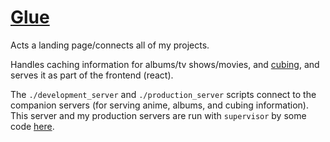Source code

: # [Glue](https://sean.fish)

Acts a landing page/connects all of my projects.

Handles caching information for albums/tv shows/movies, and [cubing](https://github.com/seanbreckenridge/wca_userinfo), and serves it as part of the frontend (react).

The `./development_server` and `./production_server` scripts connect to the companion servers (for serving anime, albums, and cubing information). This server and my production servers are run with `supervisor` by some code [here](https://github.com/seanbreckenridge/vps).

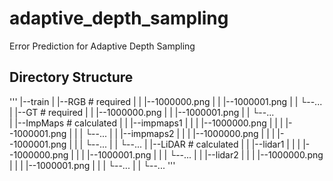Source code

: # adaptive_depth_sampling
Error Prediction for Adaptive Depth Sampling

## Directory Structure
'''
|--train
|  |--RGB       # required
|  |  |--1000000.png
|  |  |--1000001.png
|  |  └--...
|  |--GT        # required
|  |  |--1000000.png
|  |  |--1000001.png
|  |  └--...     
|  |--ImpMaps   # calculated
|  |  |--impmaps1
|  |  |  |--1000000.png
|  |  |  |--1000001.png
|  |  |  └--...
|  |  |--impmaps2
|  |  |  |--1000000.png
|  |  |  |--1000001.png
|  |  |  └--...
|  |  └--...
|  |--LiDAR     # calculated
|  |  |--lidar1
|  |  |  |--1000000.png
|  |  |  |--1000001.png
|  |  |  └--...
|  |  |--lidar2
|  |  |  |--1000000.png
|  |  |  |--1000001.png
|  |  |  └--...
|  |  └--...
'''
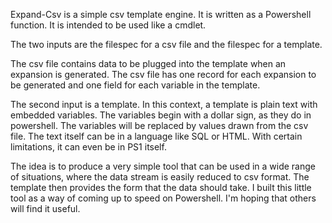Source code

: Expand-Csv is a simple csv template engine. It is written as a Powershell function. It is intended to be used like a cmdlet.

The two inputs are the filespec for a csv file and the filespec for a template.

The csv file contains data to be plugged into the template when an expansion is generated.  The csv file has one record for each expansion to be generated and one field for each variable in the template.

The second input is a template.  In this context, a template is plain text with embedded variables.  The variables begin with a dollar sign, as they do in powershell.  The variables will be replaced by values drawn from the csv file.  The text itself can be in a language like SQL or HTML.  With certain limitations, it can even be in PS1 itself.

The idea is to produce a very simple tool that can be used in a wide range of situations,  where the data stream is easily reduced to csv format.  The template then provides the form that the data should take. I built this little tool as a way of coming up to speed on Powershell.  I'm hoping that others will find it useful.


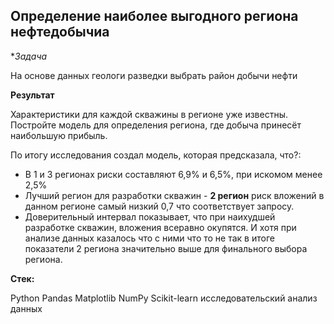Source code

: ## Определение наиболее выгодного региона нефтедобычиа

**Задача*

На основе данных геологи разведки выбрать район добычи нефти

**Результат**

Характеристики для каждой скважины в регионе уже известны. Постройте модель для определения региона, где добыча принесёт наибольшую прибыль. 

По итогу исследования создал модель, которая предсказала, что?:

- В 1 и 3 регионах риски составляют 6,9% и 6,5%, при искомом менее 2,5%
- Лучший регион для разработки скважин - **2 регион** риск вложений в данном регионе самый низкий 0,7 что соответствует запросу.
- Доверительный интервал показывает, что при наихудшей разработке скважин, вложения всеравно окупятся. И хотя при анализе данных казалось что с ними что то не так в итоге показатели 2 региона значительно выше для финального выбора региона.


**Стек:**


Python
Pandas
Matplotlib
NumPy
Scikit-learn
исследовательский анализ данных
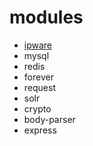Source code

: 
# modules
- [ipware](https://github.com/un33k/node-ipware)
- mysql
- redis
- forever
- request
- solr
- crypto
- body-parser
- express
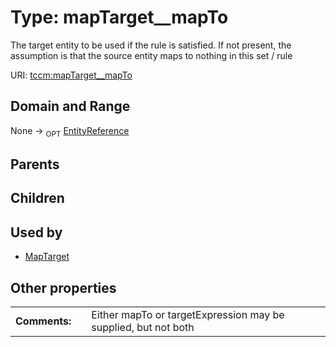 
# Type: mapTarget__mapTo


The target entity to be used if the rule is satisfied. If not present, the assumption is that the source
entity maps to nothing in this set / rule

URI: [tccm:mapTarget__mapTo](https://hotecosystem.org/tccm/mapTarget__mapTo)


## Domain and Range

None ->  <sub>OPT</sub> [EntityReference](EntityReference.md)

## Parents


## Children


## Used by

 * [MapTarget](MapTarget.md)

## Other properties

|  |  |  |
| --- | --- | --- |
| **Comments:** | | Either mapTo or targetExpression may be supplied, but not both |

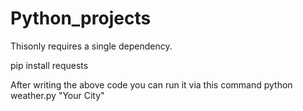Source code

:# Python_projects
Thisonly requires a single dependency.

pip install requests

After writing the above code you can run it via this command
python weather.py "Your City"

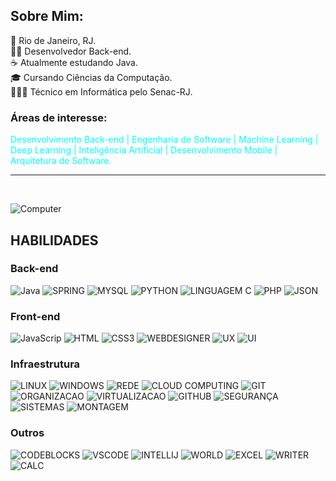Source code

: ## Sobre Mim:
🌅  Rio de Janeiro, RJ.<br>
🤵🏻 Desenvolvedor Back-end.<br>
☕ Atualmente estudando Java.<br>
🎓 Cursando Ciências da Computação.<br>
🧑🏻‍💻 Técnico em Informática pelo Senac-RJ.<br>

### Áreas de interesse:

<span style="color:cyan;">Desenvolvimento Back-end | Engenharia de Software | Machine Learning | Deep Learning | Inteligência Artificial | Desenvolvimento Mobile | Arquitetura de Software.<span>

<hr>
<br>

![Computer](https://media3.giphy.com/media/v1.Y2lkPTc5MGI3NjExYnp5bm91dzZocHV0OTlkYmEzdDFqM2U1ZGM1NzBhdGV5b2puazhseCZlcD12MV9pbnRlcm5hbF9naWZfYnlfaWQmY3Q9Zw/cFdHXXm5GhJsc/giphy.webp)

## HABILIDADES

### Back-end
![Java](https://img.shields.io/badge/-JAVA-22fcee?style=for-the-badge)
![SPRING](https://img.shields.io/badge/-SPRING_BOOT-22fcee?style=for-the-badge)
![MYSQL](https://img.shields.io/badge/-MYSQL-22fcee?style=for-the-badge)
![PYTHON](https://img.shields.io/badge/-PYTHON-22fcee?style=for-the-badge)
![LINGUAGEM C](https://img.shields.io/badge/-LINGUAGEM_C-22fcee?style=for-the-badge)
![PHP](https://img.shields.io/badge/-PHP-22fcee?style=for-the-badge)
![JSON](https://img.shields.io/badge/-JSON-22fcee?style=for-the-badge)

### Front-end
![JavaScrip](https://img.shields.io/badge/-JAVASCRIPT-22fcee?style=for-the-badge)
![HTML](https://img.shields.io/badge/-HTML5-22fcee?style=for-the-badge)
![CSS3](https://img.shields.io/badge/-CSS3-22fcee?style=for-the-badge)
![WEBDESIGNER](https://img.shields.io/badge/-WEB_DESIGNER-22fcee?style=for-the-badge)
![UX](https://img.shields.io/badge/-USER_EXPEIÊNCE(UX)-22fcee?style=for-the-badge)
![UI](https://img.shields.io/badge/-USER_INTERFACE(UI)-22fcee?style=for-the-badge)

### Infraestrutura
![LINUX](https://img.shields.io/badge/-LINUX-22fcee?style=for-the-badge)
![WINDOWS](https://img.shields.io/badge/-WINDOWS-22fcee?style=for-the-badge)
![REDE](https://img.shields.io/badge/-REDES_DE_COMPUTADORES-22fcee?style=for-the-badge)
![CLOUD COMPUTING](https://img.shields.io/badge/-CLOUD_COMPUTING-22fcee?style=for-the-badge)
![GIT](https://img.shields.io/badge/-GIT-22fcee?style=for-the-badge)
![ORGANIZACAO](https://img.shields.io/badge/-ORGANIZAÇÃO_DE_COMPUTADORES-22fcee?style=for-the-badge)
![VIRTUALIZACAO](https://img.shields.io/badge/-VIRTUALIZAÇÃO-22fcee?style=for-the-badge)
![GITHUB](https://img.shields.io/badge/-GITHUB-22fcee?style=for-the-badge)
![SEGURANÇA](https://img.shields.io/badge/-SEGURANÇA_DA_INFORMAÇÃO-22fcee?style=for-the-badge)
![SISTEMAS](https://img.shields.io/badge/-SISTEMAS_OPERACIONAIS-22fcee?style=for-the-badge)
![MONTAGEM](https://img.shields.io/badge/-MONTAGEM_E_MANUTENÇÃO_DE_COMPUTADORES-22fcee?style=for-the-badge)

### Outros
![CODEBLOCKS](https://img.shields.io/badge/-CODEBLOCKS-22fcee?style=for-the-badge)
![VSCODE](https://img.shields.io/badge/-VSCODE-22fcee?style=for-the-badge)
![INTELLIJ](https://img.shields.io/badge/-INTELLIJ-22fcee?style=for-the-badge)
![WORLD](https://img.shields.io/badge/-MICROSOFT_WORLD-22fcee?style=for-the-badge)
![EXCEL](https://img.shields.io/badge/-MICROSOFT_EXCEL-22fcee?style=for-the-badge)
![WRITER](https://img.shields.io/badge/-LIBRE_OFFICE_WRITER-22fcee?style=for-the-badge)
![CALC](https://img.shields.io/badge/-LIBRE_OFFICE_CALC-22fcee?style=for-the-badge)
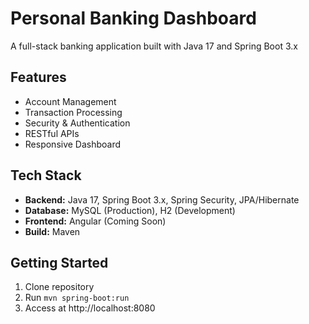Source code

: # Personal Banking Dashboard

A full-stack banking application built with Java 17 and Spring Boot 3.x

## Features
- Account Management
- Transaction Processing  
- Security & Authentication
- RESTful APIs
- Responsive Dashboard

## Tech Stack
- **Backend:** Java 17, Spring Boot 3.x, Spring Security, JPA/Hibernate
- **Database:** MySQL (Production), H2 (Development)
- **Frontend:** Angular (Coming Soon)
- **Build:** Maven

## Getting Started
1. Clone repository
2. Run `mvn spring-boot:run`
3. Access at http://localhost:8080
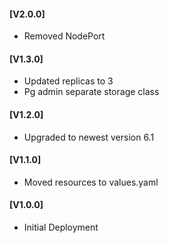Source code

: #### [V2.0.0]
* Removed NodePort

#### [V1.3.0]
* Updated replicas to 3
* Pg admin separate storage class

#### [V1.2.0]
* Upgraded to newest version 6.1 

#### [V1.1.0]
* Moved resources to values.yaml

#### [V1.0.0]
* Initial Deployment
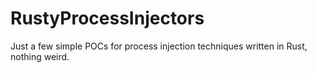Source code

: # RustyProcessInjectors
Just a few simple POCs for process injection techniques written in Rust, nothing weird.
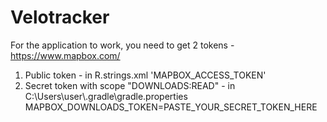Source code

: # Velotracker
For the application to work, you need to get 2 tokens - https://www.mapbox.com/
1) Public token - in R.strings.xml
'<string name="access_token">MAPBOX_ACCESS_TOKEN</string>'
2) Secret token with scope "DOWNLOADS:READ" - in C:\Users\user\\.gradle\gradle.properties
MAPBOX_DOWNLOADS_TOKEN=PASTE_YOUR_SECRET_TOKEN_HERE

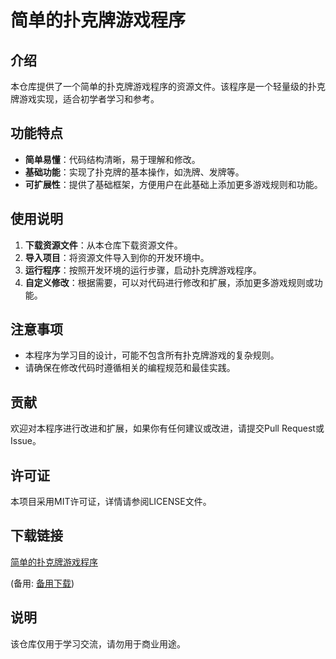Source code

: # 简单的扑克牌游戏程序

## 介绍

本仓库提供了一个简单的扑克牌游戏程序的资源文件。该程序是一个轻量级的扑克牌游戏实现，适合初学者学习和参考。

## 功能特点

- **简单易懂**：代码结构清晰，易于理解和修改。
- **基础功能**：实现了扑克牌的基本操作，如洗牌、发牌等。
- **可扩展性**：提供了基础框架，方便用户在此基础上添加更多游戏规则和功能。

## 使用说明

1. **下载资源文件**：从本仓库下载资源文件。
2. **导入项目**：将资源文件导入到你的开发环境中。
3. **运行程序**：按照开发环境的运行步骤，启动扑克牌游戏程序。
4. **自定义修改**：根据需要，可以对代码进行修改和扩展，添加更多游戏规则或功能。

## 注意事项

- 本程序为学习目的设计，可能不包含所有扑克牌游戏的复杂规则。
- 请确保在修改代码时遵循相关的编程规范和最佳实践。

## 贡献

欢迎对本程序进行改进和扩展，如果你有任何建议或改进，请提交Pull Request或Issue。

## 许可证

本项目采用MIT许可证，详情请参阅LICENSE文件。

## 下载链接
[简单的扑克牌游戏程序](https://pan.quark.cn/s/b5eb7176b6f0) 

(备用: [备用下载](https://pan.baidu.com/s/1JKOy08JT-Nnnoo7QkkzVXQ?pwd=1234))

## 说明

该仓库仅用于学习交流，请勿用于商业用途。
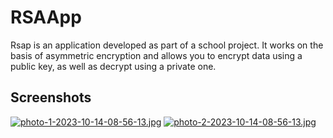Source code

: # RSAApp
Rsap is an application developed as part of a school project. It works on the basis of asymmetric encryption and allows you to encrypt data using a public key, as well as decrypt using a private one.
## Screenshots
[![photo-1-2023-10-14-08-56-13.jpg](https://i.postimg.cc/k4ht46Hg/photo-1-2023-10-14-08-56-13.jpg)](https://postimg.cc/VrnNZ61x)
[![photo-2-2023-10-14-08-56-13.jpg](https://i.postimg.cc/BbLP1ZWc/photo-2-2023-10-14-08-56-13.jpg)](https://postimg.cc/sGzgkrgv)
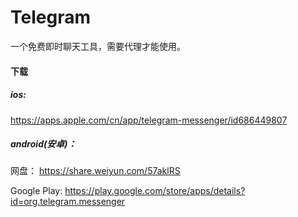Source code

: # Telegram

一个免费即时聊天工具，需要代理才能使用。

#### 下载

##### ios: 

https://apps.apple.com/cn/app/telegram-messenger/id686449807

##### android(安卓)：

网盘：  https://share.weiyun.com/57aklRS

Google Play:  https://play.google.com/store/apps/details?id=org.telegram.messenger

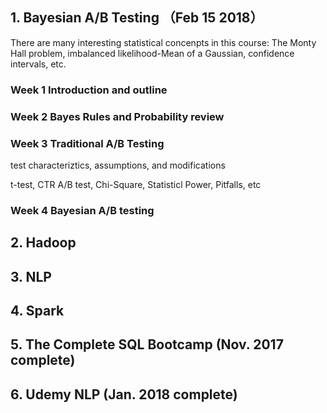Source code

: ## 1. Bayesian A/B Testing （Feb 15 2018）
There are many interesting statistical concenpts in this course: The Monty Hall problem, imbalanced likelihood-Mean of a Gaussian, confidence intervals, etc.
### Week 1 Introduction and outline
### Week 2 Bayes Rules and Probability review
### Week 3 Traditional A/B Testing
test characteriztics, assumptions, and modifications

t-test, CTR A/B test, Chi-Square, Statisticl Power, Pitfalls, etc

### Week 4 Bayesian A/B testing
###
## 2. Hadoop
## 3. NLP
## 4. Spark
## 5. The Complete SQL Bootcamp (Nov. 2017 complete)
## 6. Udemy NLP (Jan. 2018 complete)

________________________________________

## Description of the task
Up to and including the line that contains "Acts a landing", print the records above exactly from their first line, without any pictures.

## Your response
Source code

: # [Glue](https://sean.fish)

Acts a landing page/connects all of my projects.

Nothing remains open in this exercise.